I hope I was helpful. Happy coding and good luck with your next projects, @Edelberth :smile:

3 Likes

I thank you @artur.sannikov96 for being so clear. :face_with_monocle: and for the time and effort you have made, I assure you that I will keep your comments very close.

I copy what you tell me, and your words will be the main lines of the modifications I make in the future.

I am very grateful to you… you have a friend :slightly_smiling_face: around here.

A&E.

1 Like

Hello @artur.sannikov96 !

Thanks to your comments I think that the project that you saw at the time I have been able to improve. I tell you this because it may seem that the time one spends writing the comments is not taken into account but this is not the case.

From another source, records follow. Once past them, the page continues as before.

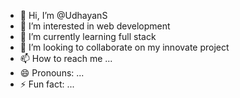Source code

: - 👋 Hi, I’m @UdhayanS
- 👀 I’m interested in web development 
- 🌱 I’m currently learning full stack 
- 💞️ I’m looking to collaborate on my innovate project 
- 📫 How to reach me ...
- 😄 Pronouns: ...
- ⚡ Fun fact: ...

<!---
UdhayanS/UdhayanS is a ✨ special ✨ repository because its `README.md` (this file) appears on your GitHub profile.
You can click the Preview link to take a look at your changes.
--->
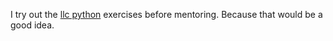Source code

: I try out the [llc python](https://github.com/ladieslearningcode/Python) exercises before mentoring. Because that would be a good idea.
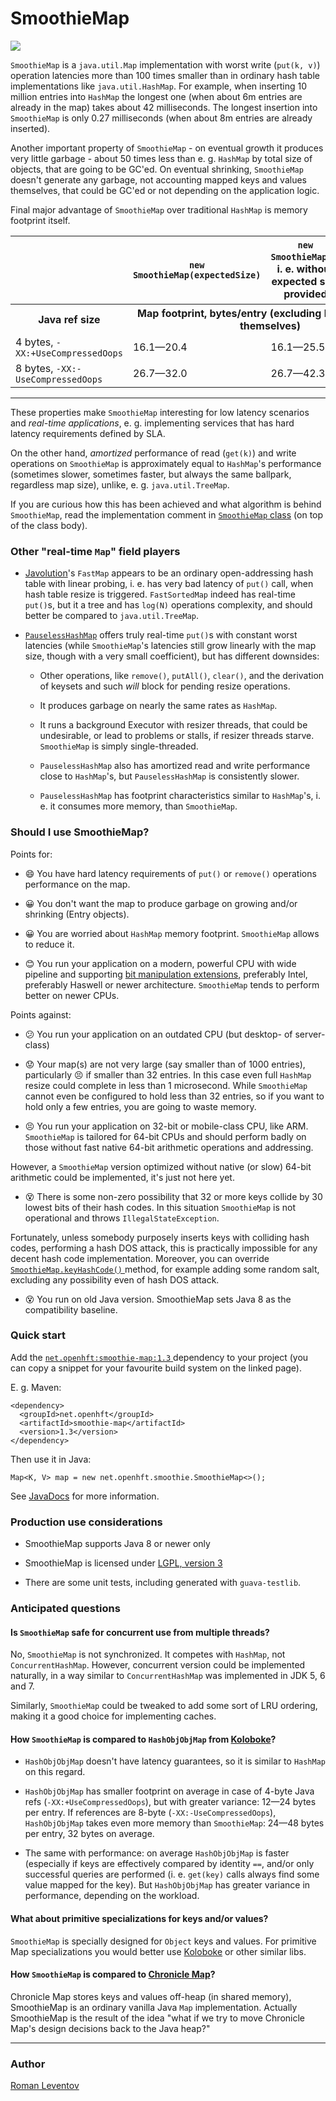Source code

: # SmoothieMap
<a href="https://maven-badges.herokuapp.com/maven-central/net.openhft/smoothie-map">
<img src="https://maven-badges.herokuapp.com/maven-central/net.openhft/smoothie-map/badge.svg" /></a>

`SmoothieMap` is a `java.util.Map` implementation with worst write (`put(k, v)`) operation latencies
more than 100 times smaller than in ordinary hash table implementations like `java.util.HashMap`.
For example, when inserting 10 million entries into `HashMap` the longest one (when about 6m
entries are already in the map) takes about 42 milliseconds. The longest insertion into
`SmoothieMap` is only 0.27 milliseconds (when about 8m entries are already inserted).

Another important property of `SmoothieMap` - on eventual growth it produces very little garbage -
about 50 times less than e. g. `HashMap` by total size of objects, that are going to be GC'ed. On
eventual shrinking, `SmoothieMap` doesn't generate any garbage, not accounting mapped keys and
values themselves, that could be GC'ed or not depending on the application logic.

Final major advantage of `SmoothieMap` over traditional `HashMap` is memory footprint itself.

<table>
  <tr>
    <th></th>
    <th><code>new SmoothieMap(expectedSize)</code></th>
    <th><code>new SmoothieMap()</code>, i. e. without expected size provided</th>
    <th><code>HashMap</code>, regardless which constructor called</th>
  </tr>
  <tr>
    <th>Java ref size</th>
    <th colspan=3>Map footprint, bytes/entry (excluding keys and values themselves)</th>
  </tr>
  <tr>
    <td>4 bytes, <code>-XX:+UseCompressedOops</code></td>
    <td>16.1—20.4</td>
    <td>16.1—25.5</td>
    <td>37.3—42.7</td>
  </tr>
  <tr>
    <td>8 bytes, <code>-XX:-UseCompressedOops</code></td>
    <td>26.7—32.0</td>
    <td>26.7—42.3</td>
    <td>58.7—69.3</td>
  </tr>
</table>

<hr>

These properties make `SmoothieMap` interesting for low latency scenarios and *real-time
applications*, e. g. implementing services that has hard latency requirements defined by SLA.

On the other hand, *amortized* performance of read (`get(k)`) and write operations on `SmoothieMap`
is approximately equal to `HashMap`'s performance (sometimes slower, sometimes faster, but always
the same ballpark, regardless map size), unlike, e. g. `java.util.TreeMap`.

If you are curious how this has been achieved and what algorithm is behind `SmoothieMap`, read the
implementation comment in [`SmoothieMap`
class](https://github.com/OpenHFT/SmoothieMap/blob/master/src/main/java/net/openhft/smoothie/SmoothieMap.java)
(on top of the class body).

### Other "real-time `Map`" field players

 - [Javolution](http://javolution.org/)'s `FastMap` appears to be an ordinary open-addressing hash
 table with linear probing, i. e. has very bad latency of `put()` call, when hash table resize is
 triggered. `FastSortedMap` indeed has real-time `put()`s, but it a tree and has `log(N)` operations
 complexity, and should better be compared to `java.util.TreeMap`.

 - [`PauselessHashMap`](https://github.com/giltene/PauselessHashMap) offers truly real-time `put()`s
   with constant worst latencies (while `SmoothieMap`'s latencies still grow linearly with the map
   size, though with a very small coefficient), but has different downsides:

    - Other operations, like `remove()`, `putAll()`, `clear()`, and the derivation of keysets and
    such *will* block for pending resize operations.

    - It produces garbage on nearly the same rates as `HashMap`.

    - It runs a background Executor with resizer threads, that could be undesirable, or lead to
    problems or stalls, if resizer threads starve. `SmoothieMap` is simply single-threaded.

    - `PauselessHashMap` also has amortized read and write performance close to `HashMap`'s, but
    `PauselessHashMap` is consistently slower.

    - `PauselessHashMap` has footprint characteristics similar to `HashMap`'s, i. e. it consumes
    more memory, than `SmoothieMap`.

### Should I use SmoothieMap?

Points for:

 - :smile: You have hard latency requirements of `put()` or `remove()` operations performance on the
 map.

 - :grinning: You don't want the map to produce garbage on growing and/or shrinking (Entry objects).

 - :grinning: You are worried about `HashMap` memory footprint. `SmoothieMap` allows to reduce it.

 - :blush: You run your application on a modern, powerful CPU with wide pipeline and supporting [bit
 manipulation extensions](https://en.wikipedia.org/wiki/Bit_Manipulation_Instruction_Sets),
 preferably Intel, preferably Haswell or newer architecture. `SmoothieMap` tends to perform better
 on newer CPUs.

Points against:

 - :confused: You run your application on an outdated CPU (but desktop- of server-class)

 - :worried: Your map(s) are not very large (say smaller than of 1000 entries), particularly
 :persevere: if smaller than 32 entries. In this case even full `HashMap` resize could complete in
 less than 1 microsecond. While `SmoothieMap` cannot even be configured to hold less than 32
 entries, so if you want to hold only a few entries, you are going to waste memory.

 - :persevere: You run your application on 32-bit or mobile-class CPU, like ARM. `SmoothieMap` is
 tailored for 64-bit CPUs and should perform badly on those without fast native 64-bit arithmetic
 operations and addressing.
 
 However, a `SmoothieMap` version optimized without native (or slow) 64-bit arithmetic could be
 implemented, it's just not here yet.

 - :dizzy_face: There is some non-zero possibility that 32 or more keys collide by 30 lowest bits of
 their hash codes. In this situation `SmoothieMap` is not operational and throws
 `IllegalStateException`.

 Fortunately, unless somebody purposely inserts keys with colliding hash
 codes, performing a hash DOS attack, this is practically impossible for any decent hash code
 implementation. Moreover, you can override [`SmoothieMap.keyHashCode()`
 ](http://openhft.github.io/SmoothieMap/apidocs/net/openhft/smoothie/SmoothieMap.html#keyHashCode-java.lang.Object-)
 method, for example adding some random salt, excluding any possibility even of hash DOS attack.

 - :dizzy_face: You run on old Java version. SmoothieMap sets Java 8 as the compatibility baseline.

### Quick start

Add the [`net.openhft:smoothie-map:1.3`
](http://search.maven.org/#search%7Cga%7C1%7Cg%3A%22net.openhft%22%20AND%20a%3A%22smoothie-map%22) dependency
to your project (you can copy a snippet for your favourite build system on the linked page).

E. g. Maven:

    <dependency>
      <groupId>net.openhft</groupId>
      <artifactId>smoothie-map</artifactId>
      <version>1.3</version>
    </dependency>

Then use it in Java:

    Map<K, V> map = new net.openhft.smoothie.SmoothieMap<>();

See [JavaDocs](http://openhft.github.io/SmoothieMap/apidocs/net/openhft/smoothie/SmoothieMap.html)
for more information.

### Production use considerations

 - SmoothieMap supports Java 8 or newer only

 - SmoothieMap is licensed under [LGPL, version 3
](https://tldrlegal.com/license/gnu-lesser-general-public-license-v3-(lgpl-3))

 - There are some unit tests, including generated with `guava-testlib`.


### Anticipated questions

#### Is `SmoothieMap` safe for concurrent use from multiple threads?

No, `SmoothieMap` is not synchronized. It competes with `HashMap`, not `ConcurrentHashMap`. However,
concurrent version could be implemented naturally, in a way similar to `ConcurrentHashMap` was
implemented in JDK 5, 6 and 7.

Similarly, `SmoothieMap` could be tweaked to add some sort of LRU ordering, making it a good choice
for implementing caches.

#### How `SmoothieMap` is compared to `HashObjObjMap` from [Koloboke](https://github.com/OpenHFT/Koloboke)?

 - `HashObjObjMap` doesn't have latency guarantees, so it is similar to `HashMap` on this regard.

 - `HashObjObjMap` has smaller footprint on average in case of 4-byte Java refs
 (`-XX:+UseCompressedOops`), but with greater variance: 12—24 bytes per entry. If references are
 8-byte (`-XX:-UseCompressedOops`), `HashObjObjMap` takes even more memory than
 `SmoothieMap`: 24—48 bytes per entry, 32 bytes on average.

 - The same with performance: on average `HashObjObjMap` is faster (especially if
 keys are effectively compared by identity `==`, and/or only successful queries are performed (i. e.
 `get(key)` calls always find some value mapped for the key). But `HashObjObjMap` has greater
 variance in performance, depending on the workload.

#### What about primitive specializations for keys and/or values?

`SmoothieMap` is specially designed for `Object` keys and values. For primitive Map specializations
you would better use [Koloboke](https://github.com/OpenHFT/Koloboke) or other similar libs.

#### How `SmoothieMap` is compared to [Chronicle Map](https://github.com/OpenHFT/Chronicle-Map)?

Chronicle Map stores keys and values off-heap (in shared memory), SmoothieMap is an ordinary vanilla
Java `Map` implementation. Actually SmoothieMap is the result of the idea "what if we try to move
Chronicle Map's design decisions back to the Java heap?"

<hr>

### Author

[Roman Leventov](https://github.com/leventov)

I leave you the link to see what you think.

Thanks! :wink:

A&E.

1 Like

Hey @Edelberth! Well done on improving the project :slight_smile:

I’m glad to comment on it:

  • It’s not clear to me why you are checking the encoding of the file. Did you experience any issue opening it before?
  • Providing a data dictionary is a great idea but you can also briefly describe the data: like, this is the data about fresh graduates from 16 majors in Americal colleges with demographic info on their employment status :slight_smile:
  • The amount of women is higher than men. — the number, not the amount. The amount if used for uncountable nouns
  • Increase the x and y label size for your plots, and remove the top and right spines; it’ll considerably improve the readability
  • The average income of full-time workers throughout the year is a small portion of the total number of working men. — what does it mean? How can the average income be a portion of the total number of working men?
  • el percentil se basa en la ordenación de los elementos de menor a mayor hasta llegar al porcentage que se requiera, en esta caso vienen determinados por el 25% 50% que es la mediana y el 75%: — translate this sentence into English
  • I also believe that salaries are not prices :slight_smile: I’m referring to some variable names you have
    • Common major sorted by genres.* — Genres? Do you mean “genders”?
  • You could have also checked how the number of employees changes depending on major/industry sector
  • What do you mean by Comparison of history between men and women. ? What is history?
  • When you are checking which majors are predominantly male why don’t you use percentages? Raw numbers do not tell us if there is any predominance but depend only on the total number of employees in those majors. Two identical percentages will give two different fractioned raw numbers if the totals are different. For example, you have “Psychology” both predominantly male and female which does not make any sense
  • In Which category of majors have the most students? provide a title and axes labels. The legends are also not necessary if you tell whether you are talking about men or women in the title.
  • Quickly we observe that women surpass men and that these are more focused on fields other than men. - I have already told you about this in my previous comment. What does “fields” mean?
  • What are you trying to show with the logarithmic plots?
  • You have a lot of plots for different major categories. You can improve them by ordering different subcategories by the number of employees
  • Comparing percentages of women (ShareWomen) from the first ten rows and last ten rows. — why do you compare them?
  • After [90], why you don’t describe the plot “Sample size - Median”?
  • Few women in the total have access to the full spectrum of salaries Students in the most popular careers earn money the worst paid is psychology the one that is in the average is general business the best paid is nursing — add some punctuation marks
  • which we can see in the hexagonal plot of containers. — what do you mean by “containers”?
  • this will have a very important impact on all levels of future society. - what is “this”? Your project? The conclusions?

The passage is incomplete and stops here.